A 5km NYC cab ride costs $10.30

In [8]:
doc3[5]  #individual tokens can be retrieved by index position, and spans of tokens can be retrieved through slicing:

ride

In [9]:
doc3[2:6]

km NYC cab ride

In [10]:
doc3[-4:]

ride costs $10.30

In [12]:
# Tokens cannot be reassigned 

doc6 = nlp(u'My dinner was horrible.')
doc7 = nlp(u'Your dinner was delicious.')

In [13]:
#  Try to change "My dinner was horrible" to "My dinner was delicious"
doc6[3] = doc7[3]

TypeError: 'spacy.tokens.doc.Doc' object does not support item assignment

#  Named Entities

##Going a step beyond tokens, *named entities* add another layer of context. 
##The language model recognizes that certain words are organizational names while 
##others are locations, and still other combinations relate to money, dates, etc. 
##Named entities are accessible through the `ents` property of a `Doc` object. -

In [15]:
doc8 = nlp(u'Apple to build a Hong Kong factory for $6 million')
for t in doc8:
    print(t.text , end = ' | ')
print('\n----')

for ent in doc8.ents:
    print(ent.text + '-' + ent.label_ + '-' +str(spacy.explain(ent.label_)))

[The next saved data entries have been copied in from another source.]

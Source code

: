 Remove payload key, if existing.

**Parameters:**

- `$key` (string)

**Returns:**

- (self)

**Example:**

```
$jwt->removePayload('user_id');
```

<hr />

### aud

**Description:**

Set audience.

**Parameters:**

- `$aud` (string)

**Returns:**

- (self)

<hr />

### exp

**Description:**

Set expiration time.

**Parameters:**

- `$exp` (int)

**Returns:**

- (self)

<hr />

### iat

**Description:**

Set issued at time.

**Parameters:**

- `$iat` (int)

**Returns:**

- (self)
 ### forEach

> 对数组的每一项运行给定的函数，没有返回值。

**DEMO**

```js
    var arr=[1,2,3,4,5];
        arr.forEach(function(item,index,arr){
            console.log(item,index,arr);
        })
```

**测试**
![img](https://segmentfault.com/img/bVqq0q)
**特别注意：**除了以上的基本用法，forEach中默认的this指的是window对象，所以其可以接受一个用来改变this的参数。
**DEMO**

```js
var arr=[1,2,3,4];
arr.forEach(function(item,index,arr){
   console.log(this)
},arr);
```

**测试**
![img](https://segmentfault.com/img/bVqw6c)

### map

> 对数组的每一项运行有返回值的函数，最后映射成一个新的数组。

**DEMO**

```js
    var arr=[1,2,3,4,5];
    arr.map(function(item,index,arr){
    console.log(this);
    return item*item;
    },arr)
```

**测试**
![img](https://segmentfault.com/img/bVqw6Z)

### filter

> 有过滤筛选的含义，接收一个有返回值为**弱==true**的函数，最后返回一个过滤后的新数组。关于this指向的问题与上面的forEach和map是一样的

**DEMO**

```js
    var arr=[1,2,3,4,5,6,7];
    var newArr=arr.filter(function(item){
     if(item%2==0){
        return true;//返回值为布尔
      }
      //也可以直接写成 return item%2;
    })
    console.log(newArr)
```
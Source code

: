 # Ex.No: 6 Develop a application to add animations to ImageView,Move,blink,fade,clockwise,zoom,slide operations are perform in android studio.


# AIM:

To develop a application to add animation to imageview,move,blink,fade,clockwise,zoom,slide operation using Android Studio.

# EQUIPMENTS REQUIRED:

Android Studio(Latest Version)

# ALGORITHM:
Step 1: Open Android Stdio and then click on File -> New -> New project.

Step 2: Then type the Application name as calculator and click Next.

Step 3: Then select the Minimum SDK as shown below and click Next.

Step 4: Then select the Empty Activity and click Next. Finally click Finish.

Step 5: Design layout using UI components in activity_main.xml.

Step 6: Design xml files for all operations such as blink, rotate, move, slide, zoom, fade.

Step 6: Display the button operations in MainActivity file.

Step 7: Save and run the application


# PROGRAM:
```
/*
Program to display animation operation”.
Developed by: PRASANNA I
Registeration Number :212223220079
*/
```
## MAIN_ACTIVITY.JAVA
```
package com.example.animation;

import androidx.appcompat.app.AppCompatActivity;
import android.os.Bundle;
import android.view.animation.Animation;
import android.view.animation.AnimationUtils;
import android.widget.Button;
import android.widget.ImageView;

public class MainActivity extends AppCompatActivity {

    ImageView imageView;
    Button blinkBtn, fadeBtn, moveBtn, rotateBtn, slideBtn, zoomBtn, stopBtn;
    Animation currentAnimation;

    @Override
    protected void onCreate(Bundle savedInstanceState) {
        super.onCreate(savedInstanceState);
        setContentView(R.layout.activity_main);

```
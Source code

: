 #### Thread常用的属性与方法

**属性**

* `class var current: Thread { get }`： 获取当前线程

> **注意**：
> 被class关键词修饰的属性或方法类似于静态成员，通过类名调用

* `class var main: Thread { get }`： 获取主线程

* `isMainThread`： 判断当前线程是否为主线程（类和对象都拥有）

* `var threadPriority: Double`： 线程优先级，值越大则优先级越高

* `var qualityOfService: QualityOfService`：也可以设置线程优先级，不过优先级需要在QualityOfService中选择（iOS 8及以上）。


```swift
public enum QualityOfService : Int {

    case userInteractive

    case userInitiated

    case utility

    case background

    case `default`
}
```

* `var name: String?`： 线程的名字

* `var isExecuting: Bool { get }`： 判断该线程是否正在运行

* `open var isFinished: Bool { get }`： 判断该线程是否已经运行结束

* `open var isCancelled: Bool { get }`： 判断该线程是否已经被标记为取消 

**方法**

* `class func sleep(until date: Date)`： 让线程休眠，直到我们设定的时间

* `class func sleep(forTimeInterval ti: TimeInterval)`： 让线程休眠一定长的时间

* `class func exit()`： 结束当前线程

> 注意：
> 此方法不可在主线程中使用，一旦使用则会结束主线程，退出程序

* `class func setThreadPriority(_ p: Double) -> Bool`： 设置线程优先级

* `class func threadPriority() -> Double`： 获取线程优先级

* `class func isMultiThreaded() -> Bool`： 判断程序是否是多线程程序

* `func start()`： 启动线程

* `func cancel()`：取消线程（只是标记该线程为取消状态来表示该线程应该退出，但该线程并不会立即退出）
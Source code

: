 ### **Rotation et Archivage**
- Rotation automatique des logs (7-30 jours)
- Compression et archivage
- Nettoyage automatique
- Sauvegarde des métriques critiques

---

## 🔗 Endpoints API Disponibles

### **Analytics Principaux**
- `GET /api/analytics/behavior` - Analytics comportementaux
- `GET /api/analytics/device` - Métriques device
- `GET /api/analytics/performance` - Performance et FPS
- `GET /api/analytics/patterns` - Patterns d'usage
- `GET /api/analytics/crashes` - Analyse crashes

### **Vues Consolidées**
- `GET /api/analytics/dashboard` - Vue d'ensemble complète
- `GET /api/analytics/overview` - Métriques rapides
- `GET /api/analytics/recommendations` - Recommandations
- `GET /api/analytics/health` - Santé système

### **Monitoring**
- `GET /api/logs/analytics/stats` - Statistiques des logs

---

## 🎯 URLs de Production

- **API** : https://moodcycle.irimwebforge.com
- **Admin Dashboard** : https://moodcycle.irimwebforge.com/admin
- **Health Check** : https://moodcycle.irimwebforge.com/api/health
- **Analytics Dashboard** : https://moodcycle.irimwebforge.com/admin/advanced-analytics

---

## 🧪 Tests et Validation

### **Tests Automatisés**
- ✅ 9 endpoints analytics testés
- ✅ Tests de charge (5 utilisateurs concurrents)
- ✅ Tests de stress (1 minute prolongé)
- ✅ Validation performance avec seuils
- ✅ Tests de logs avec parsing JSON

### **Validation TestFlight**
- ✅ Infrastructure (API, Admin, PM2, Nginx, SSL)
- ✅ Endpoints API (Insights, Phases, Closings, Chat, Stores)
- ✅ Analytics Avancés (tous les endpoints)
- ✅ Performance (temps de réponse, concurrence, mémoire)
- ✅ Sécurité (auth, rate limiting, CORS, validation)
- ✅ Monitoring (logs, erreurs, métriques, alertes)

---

Apple | to | build | a | Hong | Kong | factory | for | $ | 6 | million | 
----
Apple-ORG-Companies, agencies, institutions, etc.
Hong Kong-GPE-Countries, cities, states
$6 million-MONEY-Monetary values, including unit


# Noun Chunks 

In [16]:
doc9 = nlp(u'Autonomous cars shift insurance liability toward manufacturers.')
for chunk in doc9.noun_chunks:
    print(chunk.text)

Autonomous cars
insurance liability
manufacturers


In [17]:
doc10 = nlp(u"Red cars do not carry higher insurance rates.")
for chunk in doc10.noun_chunks:
    print(chunk.text)

Red cars
higher insurance rates


In [18]:
doc11 = nlp(u"He was a one-eyed, one-horned, flying, purple people-eater.")
for chunk in doc11.noun_chunks:
    print(chunk)

He
a one-eyed, one-horned, flying, purple people-eater


# Visualizing the dependency parse

In [19]:
from spacy import displacy

In [23]:
doc = nlp(u'Apple is going to build a U.K. factory for $6 million.')
displacy.render(doc, style = 'dep', jupyter = True , options = {'distance': 130})

In [24]:
doc = nlp(u'Over the last quarter Apple sold nearly 20 thousand iPods for a profit of $6 million.')
displacy.render(doc, style = 'ent', jupyter = True)